All economic impacts are estimated relative to CBO’s current law baseline.

A fiscal multiplier of 1.4 has been assigned to government spending provisions, and a fiscal multiplier of 0.5 has been assigned to tax provisions. Moody’s Analytics Chief Economist Mark Zandi’s most recent publicly available estimate of the government spending multiplier is 1.4 (Zandi 2011), and this is robust to estimates by the International Monetary Fund, CBO, and the Council of Economic Advisers, among other forecasters (Bivens 2012b; CBO 2012b; CEA 2011; IMF 2012). Best estimates for tax provisions’ multipliers demonstrate greater variance, depending on how they are targeted to households or businesses more or less likely to spend an extra dollar of disposable income. Multiplier estimates of increased taxes on upper-income households (following Obama policy) and corporations are lower, at 0.25 and 0.32, respectively, and almost all of the Better Off Budget revenue policies fall into one of these two categories.

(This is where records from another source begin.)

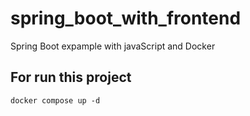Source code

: # spring_boot_with_frontend
Spring Boot expample with javaScript and Docker

## For run this project
`docker compose up -d`
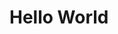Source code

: <!DOCTYPE html>
<html>
<head>
<meta charset="UTF-8">
  <h1>Hello World</h1>
</head>
<body>
</body>
</html>
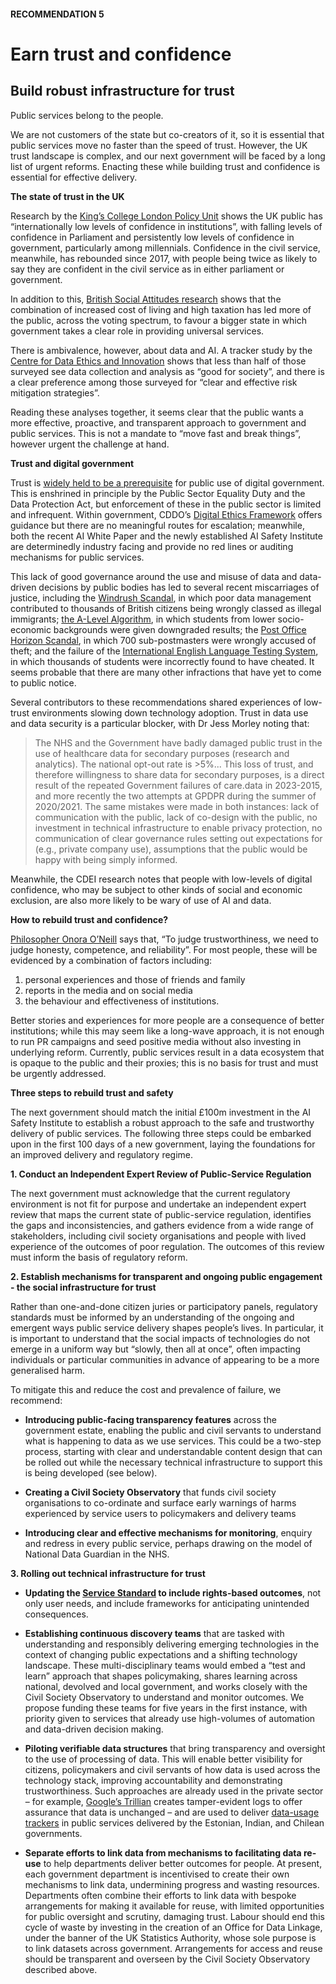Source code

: #### RECOMMENDATION 5
# Earn trust and confidence
## Build robust infrastructure for trust 
 
Public services belong to the people.

We are not customers of the state but co-creators of it, so it is essential that public services move no faster than the speed of trust. However, the UK trust landscape is complex, and our next government will be faced by a long list of urgent reforms. Enacting these while building trust and confidence is essential for effective delivery.

**The state of trust in the UK**

Research by the [King’s College London Policy Unit](https://www.kcl.ac.uk/policy-institute/assets/confidence-in-institutions.pdf) shows the UK public has “internationally low levels of confidence in institutions”, with falling levels of confidence in Parliament and persistently low levels of confidence in government, particularly among millennials. Confidence in the civil service, meanwhile, has rebounded since 2017, with people being twice as likely to say they are confident in the civil service as in either parliament or government. 

In addition to this, [British Social Attitudes research](https://natcen.ac.uk/sites/default/files/2023-09/BSA%2040%20Role%20and%20responsibilities%20of%20government.pdf) shows that the combination of increased cost of living and high taxation has led more of the public, across the voting spectrum, to favour a bigger state in which government takes a clear role in providing universal services. 

There is ambivalence, however, about data and AI. A tracker study by the [Centre for Data Ethics and Innovation](https://www.gov.uk/government/publications/public-attitudes-to-data-and-ai-tracker-survey-wave-3/public-attitudes-to-data-and-ai-tracker-survey-wave-3#executive-summary) shows that less than half of those surveyed see data collection and analysis as “good for society”, and there is a clear preference among those surveyed for “clear and effective risk mitigation strategies”. 

Reading these analyses together, it seems clear that the public wants a more effective, proactive, and transparent approach to government and public services. This is not a mandate to “move fast and break things”, however urgent the challenge at hand. 

**Trust and digital government**

Trust is [widely held to be a prerequisite](https://goingdigital.oecd.org/en/dimension/trust) for public use of digital government. This is enshrined in principle by the Public Sector Equality Duty and the Data Protection Act, but enforcement of these in the public sector is limited and infrequent. Within government, CDDO’s [Digital Ethics Framework](https://www.gov.uk/government/publications/data-ethics-framework) offers guidance but there are no meaningful routes for escalation; meanwhile, both the recent AI White Paper and the newly established AI Safety Institute are determinedly industry facing and provide no red lines or auditing mechanisms for public services. 

This lack of good governance around the use and misuse of data and data-driven decisions by public bodies has led to several recent miscarriages of justice, including the [Windrush Scandal](https://www.nao.org.uk/wp-content/uploads/2021/05/Investigation-into-the-Windrush-compensation-scheme-.pdf), in which poor data management contributed to thousands of British citizens being wrongly classed as illegal immigrants; [the A-Level Algorithm](https://www.wired.co.uk/article/alevel-exam-algorithm), in which students from lower socio-economic backgrounds were given downgraded results; the [Post Office Horizon Scandal](https://www.postofficescandal.uk/), in which 700 sub-postmasters were wrongly accused of theft; and the failure of the [International English Language Testing System](https://www.ft.com/content/11663990-1924-11e9-b93e-f4351a53f1c3), in which thousands of students were incorrectly found to have cheated. It seems probable that there are many other infractions that have yet to come to public notice.

Several contributors to these recommendations shared experiences of low-trust environments slowing down technology adoption. Trust in data use and data security is a particular blocker, with Dr Jess Morley noting that:

> The NHS and the Government have badly damaged public trust in the use of healthcare data for secondary purposes (research and analytics). The national opt-out rate is >5%... This loss of trust, and therefore willingness to share data for secondary purposes, is a direct result of the repeated Government failures of care.data in 2023-2015, and more recently the two attempts at GPDPR during the summer of 2020/2021. The same mistakes were made in both instances: lack of communication with the public, lack of co-design with the public, no investment in technical infrastructure to enable privacy protection, no communication of clear governance rules setting out expectations for (e.g., private company use), assumptions that the public would be happy with being simply informed.

Meanwhile, the CDEI research notes that people with low-levels of digital confidence, who may be subject to other kinds of social and economic exclusion, are also more likely to be wary of use of AI and data. 

**How to rebuild trust and confidence?**

[Philosopher Onora O’Neill](https://www.thebritishacademy.ac.uk/documents/2563/Future-of-the-corporation-Trust-trustworthiness-transparency.pdf) says that, “To judge trustworthiness, we need to judge honesty, competence, and reliability”.  For most people, these will be evidenced by a combination of factors including: 

1. personal experiences and those of friends and family 
2. reports in the media and on social media 
3. the behaviour and effectiveness of institutions.  

Better stories and experiences for more people are a consequence of better institutions; while this may seem like a long-wave approach, it is not enough to run PR campaigns and seed positive media without also investing in underlying reform. Currently, public services result in a data ecosystem that is opaque to the public and their proxies; this is no basis for trust and must be urgently addressed. 

**Three steps to rebuild trust and safety**

The next government should match the initial £100m investment in the AI Safety Institute to establish a robust approach to the safe and trustworthy delivery of public services. The following three steps could be embarked upon in the first 100 days of a new government, laying the foundations for an improved delivery and regulatory regime.   

**1. Conduct an Independent Expert Review of Public-Service Regulation**

The next government must acknowledge that the current regulatory environment is not fit for purpose and undertake an independent expert review that maps the current state of public-service regulation, identifies the gaps and inconsistencies, and gathers evidence from a wide range of stakeholders, including civil society organisations and people with lived experience of the outcomes of poor regulation. The outcomes of this review must inform the basis of regulatory reform. 

**2. Establish mechanisms for transparent and ongoing public engagement - the social infrastructure for trust** 

Rather than one-and-done citizen juries or participatory panels, regulatory standards must be informed by an understanding of the ongoing and emergent ways public service delivery shapes people’s lives. In particular, it is important to understand that the social impacts of technologies do not emerge in a uniform way but “slowly, then all at once”, often impacting individuals or particular communities in advance of appearing to be a more generalised harm. 

To mitigate this and reduce the cost and prevalence of failure, we recommend:

+ **Introducing public-facing transparency features** across the government estate, enabling the public and civil servants to understand what is happening to data as we use services. This could be a two-step process, starting with clear and understandable content design that can be rolled out while the necessary technical infrastructure to support this is being developed (see below).
   
+ **Creating a Civil Society Observatory** that funds civil society organisations to co-ordinate and surface early warnings of harms experienced by service users to policymakers and delivery teams
   
+ **Introducing clear and effective mechanisms for monitoring**, enquiry and redress in every public service, perhaps drawing on the model of National Data Guardian in the NHS.

**3. Rolling out technical infrastructure for trust**

+ **Updating the [Service Standard](https://www.gov.uk/service-manual/service-standard) to include rights-based outcomes**, not only user needs, and include frameworks for anticipating unintended consequences.
   
+ **Establishing continuous discovery teams** that are tasked with understanding and responsibly delivering emerging technologies in the context of changing public expectations and a shifting technology landscape. These multi-disciplinary teams would embed a “test and learn” approach that shapes policymaking, shares learning across national, devolved and local government, and works closely with the Civil Society Observatory to understand and monitor outcomes. We propose funding these teams for five years in the first instance, with priority given to services that already use high-volumes of automation and data-driven decision making.

+ **Piloting verifiable data structures** that bring transparency and oversight to the use of processing of data. This will enable better visibility for citizens, policymakers and civil servants of how data is used across the technology stack, improving accountability and demonstrating trustworthiness. Such approaches are already used in the private sector – for example, [Google’s Trillian](https://transparency.dev/) creates tamper-evident logs to offer assurance that data is unchanged – and are used to deliver [data-usage trackers](https://www.bennettinstitute.cam.ac.uk/blog/trust-and-accountability-patterns-digital-governme/) in public services delivered by the Estonian, Indian, and Chilean governments.  

+ **Separate efforts to link data from mechanisms to facilitating data re-use** to help departments deliver better outcomes for people. At present, each government department is incentivised to create their own mechanisms to link data, undermining progress and wasting resources. Departments often combine their efforts to link data with bespoke arrangements for making it available for reuse, with limited opportunities for public oversight and scrutiny, damaging trust. Labour should end this cycle of waste by investing in the creation of an Office for Data Linkage, under the banner of the UK Statistics Authority, whose sole purpose is to link datasets across government. Arrangements for access and reuse should be transparent and overseen by the Civil Society Observatory described above.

The multiplier for pricing carbon would be somewhat higher, even taking into consideration the refundable rebate, and 0.5 is assigned as a conservative estimate for all tax changes.

Policy adjustments for 2014 are calculated as 100 percent of FY2014 and 25 percent of FY2015 budgetary costs. All current policy adjustments for calendar year 2015 adopt a 75/25 fiscal year/calendar year split. Following the methodology in Bivens and Fieldhouse (2012), a multiplier of 1.4 is assigned to removing sequestration.

The impact on the unemployment rate is calculated as a range of estimates using Okun’s rule of thumb. Specifically, the change in unemployment is projected by the percentage-point change in the relative output gap (actual output divided by potential output) divided by 2.5 for the low-end estimate and 2.0 for the high-end estimate. Estimates for the change in nonfarm payroll employment are based on the percent change in GDP, using the methodology outlined in Bivens (2011b).

Endnotes

1. Where policies in the Better Off Budget have been carried over from previous CPC budgets, this paper draws accordingly from The People’s Budget: A Technical Analysis (Fieldhouse 2011), The Budget for All: A Technical Report on the Congressional Progressive Caucus Budget for Fiscal Year 2013 (Fieldhouse and Thiess 2012), and The Back to Work Budget: Analysis of the Congressional Progressive Caucus Budget for Fiscal Year 2014, EPIPC’s analyses of CPC’s fiscal 2012, 2013, and 2014 budget alternatives.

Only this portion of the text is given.